The Islamic State on Sunday evening claimed responsibility for an attack that killed seven and injured 48 on the London Bridge and nearby Borough Market late Saturday. Within minutes of the attack, the assailants were shot dead by police.
Twelve people were also arrested on Sunday in a section of east London by counterterrorism police, as British Prime Minister Theresa May, who is running for reelection on Thursday and condemned the attacks, called for more stringent actions to counter Islamic extremism.
The terrorist attack was the third in England since March and came nearly two weeks after a suicide bomber killed 22 people and injured 116, many of them children, who were attending an Ariana Grande concert in Manchester. In March, another man drove a car through pedestrians on London’s Westminster Bridge then stabbed a police officer, killing five people and injuring more than 40 before he was fatally shot by police.

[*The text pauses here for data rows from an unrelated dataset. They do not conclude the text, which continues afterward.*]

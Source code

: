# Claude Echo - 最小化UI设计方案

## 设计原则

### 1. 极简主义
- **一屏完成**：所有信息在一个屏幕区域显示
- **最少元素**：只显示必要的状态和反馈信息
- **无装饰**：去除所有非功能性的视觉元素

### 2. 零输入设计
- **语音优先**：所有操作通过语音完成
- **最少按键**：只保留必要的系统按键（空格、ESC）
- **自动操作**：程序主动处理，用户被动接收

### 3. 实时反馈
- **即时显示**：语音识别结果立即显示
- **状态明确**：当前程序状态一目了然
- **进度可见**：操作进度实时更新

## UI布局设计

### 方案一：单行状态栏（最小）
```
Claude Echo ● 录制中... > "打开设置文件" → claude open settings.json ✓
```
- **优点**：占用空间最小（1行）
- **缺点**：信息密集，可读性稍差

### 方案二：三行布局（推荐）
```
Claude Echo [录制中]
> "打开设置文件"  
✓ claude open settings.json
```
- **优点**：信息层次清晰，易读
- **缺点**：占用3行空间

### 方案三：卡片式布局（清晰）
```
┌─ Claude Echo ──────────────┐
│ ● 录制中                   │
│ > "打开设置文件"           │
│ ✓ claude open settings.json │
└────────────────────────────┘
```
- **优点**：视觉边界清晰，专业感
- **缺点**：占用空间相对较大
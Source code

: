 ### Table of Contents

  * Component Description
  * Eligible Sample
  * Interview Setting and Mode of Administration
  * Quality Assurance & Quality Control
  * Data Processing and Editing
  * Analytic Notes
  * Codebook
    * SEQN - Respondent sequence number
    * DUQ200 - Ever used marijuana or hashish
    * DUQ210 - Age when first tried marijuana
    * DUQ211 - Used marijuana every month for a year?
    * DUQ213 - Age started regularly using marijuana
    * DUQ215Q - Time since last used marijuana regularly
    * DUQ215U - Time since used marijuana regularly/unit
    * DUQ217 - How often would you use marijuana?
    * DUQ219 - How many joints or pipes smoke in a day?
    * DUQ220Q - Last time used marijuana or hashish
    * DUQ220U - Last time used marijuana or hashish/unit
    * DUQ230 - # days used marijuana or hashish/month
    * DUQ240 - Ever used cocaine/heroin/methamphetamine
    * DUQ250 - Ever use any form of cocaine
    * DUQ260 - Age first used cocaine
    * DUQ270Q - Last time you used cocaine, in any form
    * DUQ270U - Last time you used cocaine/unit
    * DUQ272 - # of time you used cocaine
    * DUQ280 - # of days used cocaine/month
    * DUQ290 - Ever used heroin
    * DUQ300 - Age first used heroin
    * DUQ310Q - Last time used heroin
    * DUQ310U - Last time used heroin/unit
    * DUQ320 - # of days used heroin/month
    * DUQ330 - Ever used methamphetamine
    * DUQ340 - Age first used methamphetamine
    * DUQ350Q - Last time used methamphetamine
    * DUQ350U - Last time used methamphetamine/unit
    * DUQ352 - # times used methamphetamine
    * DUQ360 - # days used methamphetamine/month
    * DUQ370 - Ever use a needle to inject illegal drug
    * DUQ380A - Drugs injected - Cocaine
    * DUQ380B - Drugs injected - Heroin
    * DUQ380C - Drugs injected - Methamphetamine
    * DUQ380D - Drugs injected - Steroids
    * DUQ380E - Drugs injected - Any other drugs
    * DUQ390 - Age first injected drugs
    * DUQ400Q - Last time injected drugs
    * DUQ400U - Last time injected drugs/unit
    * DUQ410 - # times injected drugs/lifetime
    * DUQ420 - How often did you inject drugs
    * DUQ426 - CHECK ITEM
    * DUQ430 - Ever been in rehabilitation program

In an address to the nation, May said there is “far too much tolerance for extremism.”
“Last night, our country fell victim to a brutal terrorist attack once again,” she said, before convening with the government’s emergency committee. “We believe we are experiencing a new trend in the threat we face, as terrorism breeds terrorism, and perpetrators are inspired to attack not only on the basis of carefully-constructed plots after years of planning and training – and not even as lone attackers radicalised online – but by copying one another and often using the crudest of means of attack.”
The attackers, who have not been identified, drove a white van at high speed into a throng of pedestrians on London Bridge at about 10:10 p.m. local time, continued to drive toward Borough Market, then left the van before attacking “unarmed civilians with blades and knives,” according London’s Metropolitan Police.
“All 3 were wearing what appeared to be explosive vests, but the police have established that this clothing was fake and worn only to spread panic and fear,” May said in a statement.
London Mayor Sadiq Khan called the assault “a deliberate and cowardly attack on innocent Londoners.”
President Donald Trump called May to express U.S. support for Britain. On Twitter, he expressed the same sentiment while calling for the reinstatement of his administration’s travel ban.
We need to be smart, vigilant and tough. We need the courts to give us back our rights. We need the Travel Ban as an extra level of safety!
— Donald J. Trump (@realDonaldTrump) June 3, 2017
BBC reporter Holly Jones, who was at the scene and witnessed the violent confrontation, said the van struck at least five people. Emergency workers rushed to attend to the injured.
Police said one officer confronted the attackers on the bridge armed only with a baton and was stabbed several times, but survived. Many of the the 48 people who were hospitalized after the assault are in life-threatening condition, the authorities said.
Witnesses who saw the assault described a chaotic episode, with the three men charging into Borough Market, slashing at innocent civilians out on a warm spring night in a central hub of London, before an eruption of gunfire as police descended on the assailants.
By Sunday, hordes of armed and masked police spread out through the market and into the the surrounding streets. The London Bridge remained closed to traffic as investigators continued to collect evidence, the Associated Press reported. Four French citizens were among the injured, French officials said.
In a scene that has repeated itself several times in recent months, makeshift memorials sprung up across the United Kingdom and in cities around Europe.